Ella rested both elbows on the barrel’s lid, her cat-like blue eyes flaring at the sight of the man with Brandr. “Well, if I had
to be sold, I wouldn’t mind belonging to him.”

The raven-haired warrior diced for paltry coins. He was only a few years older than Sestra, but his handsome face bore the openness of one not scalded by life.

And like metal to lodestone, her attention shifted to Brandr.

His profile could be hewn from a distant wilderness. Harsh places had built his rugged frame. He stretched one long, muscled leg along the bench, showing trousers coarsely mended in three spots. Probably done by him. The Viking had little more than her.

“No. I need a lord dripping with gold, someone to make life easy.”

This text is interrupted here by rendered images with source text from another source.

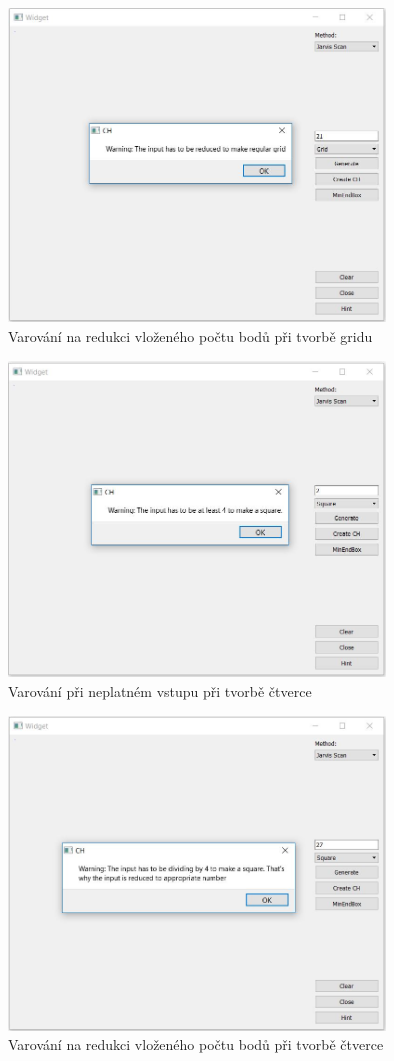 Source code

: \documentclass[a4paper, 12pt]{article}
\begin{document}
\begin{figure}[h!]
	\centering
	\includegraphics[width=10cm]{warning_grid.jpg}
	\caption{Varování na redukci vloženého počtu bodů při tvorbě gridu }
\end{figure}

\begin{figure}[h!]
	\centering
	\includegraphics[width=10cm]{warning_square.jpg}
	\caption{Varování při neplatném vstupu při tvorbě čtverce}
\end{figure}

\begin{figure}[h!]
	\centering
	\includegraphics[width=10cm]{warning_square2.jpg}
	\caption{Varování na redukci vloženého počtu bodů při tvorbě čtverce}
\end{figure}
\end{document}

“Sestra,” Ella giggled. “You’re a thrall.”

“But a smart one.” She winked and bent to fill another pitcher. “There is one thing. I tire of men grabbing me. I’d like to be free of that.”

Ella looked blissfully at the roomful of warriors. “Lady Henrikkson keeps me close most nights for anything to happen.”

“Be glad she does,” she said softly.

Lady Henrikkson had taken Ella in as a babe. It was only natural the matron would be especially watchful of her. When male guests stayed at the Henrikkson longhouse, Lady Henrikkson beckoned Sestra to give comfort if needed.

Most thought her quick-tongued and flirtatious, but years of rutting men left her heart brittle. No man could truly touch her.

A dull ache yawned in her stomach pressed against the barrel. Memories of gentler times threaded her mind. Her mother’s warm smile on a cold day. A kind touch and laughter shared. Those images frayed the way of old cloth, the cost of seasons passing.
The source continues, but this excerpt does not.